### EXTRACTED RECORDS

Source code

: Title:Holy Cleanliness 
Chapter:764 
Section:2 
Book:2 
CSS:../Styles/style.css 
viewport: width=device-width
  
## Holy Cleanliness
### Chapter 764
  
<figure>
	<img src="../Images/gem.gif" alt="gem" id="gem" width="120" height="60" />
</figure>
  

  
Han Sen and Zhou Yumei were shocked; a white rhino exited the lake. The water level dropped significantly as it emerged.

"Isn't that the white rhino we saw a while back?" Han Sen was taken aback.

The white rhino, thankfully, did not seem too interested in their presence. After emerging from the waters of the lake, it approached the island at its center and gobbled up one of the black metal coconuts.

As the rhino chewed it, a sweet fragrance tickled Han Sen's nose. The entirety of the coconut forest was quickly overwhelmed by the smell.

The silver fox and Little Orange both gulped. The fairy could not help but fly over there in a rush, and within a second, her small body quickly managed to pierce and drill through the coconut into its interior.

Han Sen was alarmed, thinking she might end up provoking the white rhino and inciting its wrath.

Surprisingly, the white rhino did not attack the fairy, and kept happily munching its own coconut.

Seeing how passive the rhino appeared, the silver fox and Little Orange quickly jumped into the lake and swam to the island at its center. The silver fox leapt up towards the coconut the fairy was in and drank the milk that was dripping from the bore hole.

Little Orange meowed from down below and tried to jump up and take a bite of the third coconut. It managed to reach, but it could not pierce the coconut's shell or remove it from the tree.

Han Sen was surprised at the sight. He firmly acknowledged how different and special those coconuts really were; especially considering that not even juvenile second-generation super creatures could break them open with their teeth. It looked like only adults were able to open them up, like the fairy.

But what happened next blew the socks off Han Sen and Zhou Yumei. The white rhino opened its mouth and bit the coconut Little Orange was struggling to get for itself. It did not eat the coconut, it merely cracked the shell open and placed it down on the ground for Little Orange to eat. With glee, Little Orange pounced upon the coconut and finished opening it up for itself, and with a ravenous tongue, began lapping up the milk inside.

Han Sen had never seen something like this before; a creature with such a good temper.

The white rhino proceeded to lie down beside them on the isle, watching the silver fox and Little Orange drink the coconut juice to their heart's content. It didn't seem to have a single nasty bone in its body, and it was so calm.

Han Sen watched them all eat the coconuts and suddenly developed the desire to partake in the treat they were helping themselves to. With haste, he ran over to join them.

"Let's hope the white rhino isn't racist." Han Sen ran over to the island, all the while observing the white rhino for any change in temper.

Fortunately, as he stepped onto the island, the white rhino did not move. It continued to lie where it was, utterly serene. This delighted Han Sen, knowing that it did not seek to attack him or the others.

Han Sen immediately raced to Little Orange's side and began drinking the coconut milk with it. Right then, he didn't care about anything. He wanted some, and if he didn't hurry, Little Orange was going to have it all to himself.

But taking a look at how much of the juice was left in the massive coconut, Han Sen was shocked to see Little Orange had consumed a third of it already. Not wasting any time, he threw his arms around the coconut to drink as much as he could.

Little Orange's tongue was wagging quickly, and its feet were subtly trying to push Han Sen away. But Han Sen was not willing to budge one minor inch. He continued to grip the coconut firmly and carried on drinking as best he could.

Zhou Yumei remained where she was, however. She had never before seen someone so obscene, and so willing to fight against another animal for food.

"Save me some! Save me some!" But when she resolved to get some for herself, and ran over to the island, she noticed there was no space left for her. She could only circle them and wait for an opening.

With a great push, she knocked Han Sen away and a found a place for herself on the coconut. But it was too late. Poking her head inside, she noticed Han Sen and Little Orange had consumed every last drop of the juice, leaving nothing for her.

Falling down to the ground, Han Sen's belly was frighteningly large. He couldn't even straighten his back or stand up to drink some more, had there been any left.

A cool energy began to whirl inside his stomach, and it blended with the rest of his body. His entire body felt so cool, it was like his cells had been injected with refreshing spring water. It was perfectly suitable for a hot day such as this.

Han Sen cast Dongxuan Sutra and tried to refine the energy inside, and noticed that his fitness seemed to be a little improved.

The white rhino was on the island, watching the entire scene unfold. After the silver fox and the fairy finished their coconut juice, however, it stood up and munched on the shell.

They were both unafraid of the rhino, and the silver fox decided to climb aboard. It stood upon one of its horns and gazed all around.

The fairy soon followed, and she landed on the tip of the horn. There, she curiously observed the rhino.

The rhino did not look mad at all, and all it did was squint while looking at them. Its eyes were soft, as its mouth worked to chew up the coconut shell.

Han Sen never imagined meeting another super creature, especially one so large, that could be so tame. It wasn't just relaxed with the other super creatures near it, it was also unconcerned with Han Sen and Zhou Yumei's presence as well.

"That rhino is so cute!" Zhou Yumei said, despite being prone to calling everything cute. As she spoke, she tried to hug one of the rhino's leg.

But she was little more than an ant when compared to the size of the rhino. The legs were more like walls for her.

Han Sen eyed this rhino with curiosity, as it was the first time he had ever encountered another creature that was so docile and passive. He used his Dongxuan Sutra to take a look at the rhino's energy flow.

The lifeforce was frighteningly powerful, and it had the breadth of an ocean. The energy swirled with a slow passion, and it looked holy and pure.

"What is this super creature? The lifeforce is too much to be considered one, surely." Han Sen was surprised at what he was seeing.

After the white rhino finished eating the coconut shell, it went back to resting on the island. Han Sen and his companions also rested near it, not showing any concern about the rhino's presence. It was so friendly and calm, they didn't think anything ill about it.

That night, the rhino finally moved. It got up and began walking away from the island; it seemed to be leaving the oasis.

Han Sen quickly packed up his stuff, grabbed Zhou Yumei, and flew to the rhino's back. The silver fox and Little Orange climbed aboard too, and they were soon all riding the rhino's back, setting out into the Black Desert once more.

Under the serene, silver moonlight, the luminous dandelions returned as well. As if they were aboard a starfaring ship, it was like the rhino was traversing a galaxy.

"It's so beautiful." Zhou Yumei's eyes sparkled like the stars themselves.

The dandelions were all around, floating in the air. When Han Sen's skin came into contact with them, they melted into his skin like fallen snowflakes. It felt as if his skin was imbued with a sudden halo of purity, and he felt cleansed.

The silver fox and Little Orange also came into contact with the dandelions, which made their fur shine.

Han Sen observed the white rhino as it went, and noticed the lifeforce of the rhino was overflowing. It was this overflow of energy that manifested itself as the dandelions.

######

_INSTRUCTIONS FOR THE TASK_. Make an exact copy of every line in the data.

_SOLUTION TO THIS EXERCISE_.
Source code

: Title:Holy Cleanliness 
Chapter:764 
Section:2 
Book:2 
CSS:../Styles/style.css 
viewport: width=device-width
  
## Holy Cleanliness
### Chapter 764
  
<figure>
	<img src="../Images/gem.gif" alt="gem" id="gem" width="120" height="60" />
</figure>
  

  
Han Sen and Zhou Yumei were shocked; a white rhino exited the lake. The water level dropped significantly as it emerged.

"Isn't that the white rhino we saw a while back?" Han Sen was taken aback.

The white rhino, thankfully, did not seem too interested in their presence. After emerging from the waters of the lake, it approached the island at its center and gobbled up one of the black metal coconuts.

As the rhino chewed it, a sweet fragrance tickled Han Sen's nose. The entirety of the coconut forest was quickly overwhelmed by the smell.

The silver fox and Little Orange both gulped. The fairy could not help but fly over there in a rush, and within a second, her small body quickly managed to pierce and drill through the coconut into its interior.

Han Sen was alarmed, thinking she might end up provoking the white rhino and inciting its wrath.

Surprisingly, the white rhino did not attack the fairy, and kept happily munching its own coconut.

Seeing how passive the rhino appeared, the silver fox and Little Orange quickly jumped into the lake and swam to the island at its center. The silver fox leapt up towards the coconut the fairy was in and drank the milk that was dripping from the bore hole.

Little Orange meowed from down below and tried to jump up and take a bite of the third coconut. It managed to reach, but it could not pierce the coconut's shell or remove it from the tree.

Han Sen was surprised at the sight. He firmly acknowledged how different and special those coconuts really were; especially considering that not even juvenile second-generation super creatures could break them open with their teeth. It looked like only adults were able to open them up, like the fairy.

But what happened next blew the socks off Han Sen and Zhou Yumei. The white rhino opened its mouth and bit the coconut Little Orange was struggling to get for itself. It did not eat the coconut, it merely cracked the shell open and placed it down on the ground for Little Orange to eat. With glee, Little Orange pounced upon the coconut and finished opening it up for itself, and with a ravenous tongue, began lapping up the milk inside.

Han Sen had never seen something like this before; a creature with such a good temper.

The white rhino proceeded to lie down beside them on the isle, watching the silver fox and Little Orange drink the coconut juice to their heart's content. It didn't seem to have a single nasty bone in its body, and it was so calm.

Han Sen watched them all eat the coconuts and suddenly developed the desire to partake in the treat they were helping themselves to. With haste, he ran over to join them.

"Let's hope the white rhino isn't racist." Han Sen ran over to the island, all the while observing the white rhino for any change in temper.

Fortunately, as he stepped onto the island, the white rhino did not move. It continued to lie where it was, utterly serene. This delighted Han Sen, knowing that it did not seek to attack him or the others.

Han Sen immediately raced to Little Orange's side and began drinking the coconut milk with it. Right then, he didn't care about anything. He wanted some, and if he didn't hurry, Little Orange was going to have it all to himself.

But taking a look at how much of the juice was left in the massive coconut, Han Sen was shocked to see Little Orange had consumed a third of it already. Not wasting any time, he threw his arms around the coconut to drink as much as he could.

Little Orange's tongue was wagging quickly, and its feet were subtly trying to push Han Sen away. But Han Sen was not willing to budge one minor inch. He continued to grip the coconut firmly and carried on drinking as best he could.

Zhou Yumei remained where she was, however. She had never before seen someone so obscene, and so willing to fight against another animal for food.

"Save me some! Save me some!" But when she resolved to get some for herself, and ran over to the island, she noticed there was no space left for her. She could only circle them and wait for an opening.

With a great push, she knocked Han Sen away and a found a place for herself on the coconut. But it was too late. Poking her head inside, she noticed Han Sen and Little Orange had consumed every last drop of the juice, leaving nothing for her.

Falling down to the ground, Han Sen's belly was frighteningly large. He couldn't even straighten his back or stand up to drink some more, had there been any left.

A cool energy began to whirl inside his stomach, and it blended with the rest of his body. His entire body felt so cool, it was like his cells had been injected with refreshing spring water. It was perfectly suitable for a hot day such as this.

Han Sen cast Dongxuan Sutra and tried to refine the energy inside, and noticed that his fitness seemed to be a little improved.

The white rhino was on the island, watching the entire scene unfold. After the silver fox and the fairy finished their coconut juice, however, it stood up and munched on the shell.

They were both unafraid of the rhino, and the silver fox decided to climb aboard. It stood upon one of its horns and gazed all around.

The fairy soon followed, and she landed on the tip of the horn. There, she curiously observed the rhino.

The rhino did not look mad at all, and all it did was squint while looking at them. Its eyes were soft, as its mouth worked to chew up the coconut shell.

Han Sen never imagined meeting another super creature, especially one so large, that could be so tame. It wasn't just relaxed with the other super creatures near it, it was also unconcerned with Han Sen and Zhou Yumei's presence as well.

"That rhino is so cute!" Zhou Yumei said, despite being prone to calling everything cute. As she spoke, she tried to hug one of the rhino's leg.

But she was little more than an ant when compared to the size of the rhino. The legs were more like walls for her.

Han Sen eyed this rhino with curiosity, as it was the first time he had ever encountered another creature that was so docile and passive. He used his Dongxuan Sutra to take a look at the rhino's energy flow.

The lifeforce was frighteningly powerful, and it had the breadth of an ocean. The energy swirled with a slow passion, and it looked holy and pure.

"What is this super creature? The lifeforce is too much to be considered one, surely." Han Sen was surprised at what he was seeing.

After the white rhino finished eating the coconut shell, it went back to resting on the island. Han Sen and his companions also rested near it, not showing any concern about the rhino's presence. It was so friendly and calm, they didn't think anything ill about it.

That night, the rhino finally moved. It got up and began walking away from the island; it seemed to be leaving the oasis.

Han Sen quickly packed up his stuff, grabbed Zhou Yumei, and flew to the rhino's back. The silver fox and Little Orange climbed aboard too, and they were soon all riding the rhino's back, setting out into the Black Desert once more.

Under the serene, silver moonlight, the luminous dandelions returned as well. As if they were aboard a starfaring ship, it was like the rhino was traversing a galaxy.

"It's so beautiful." Zhou Yumei's eyes sparkled like the stars themselves.

The dandelions were all around, floating in the air. When Han Sen's skin came into contact with them, they melted into his skin like fallen snowflakes. It felt as if his skin was imbued with a sudden halo of purity, and he felt cleansed.

The silver fox and Little Orange also came into contact with the dandelions, which made their fur shine.

Han Sen observed the white rhino as it went, and noticed the lifeforce of the rhino was overflowing. It was this overflow of energy that manifested itself as the dandelions.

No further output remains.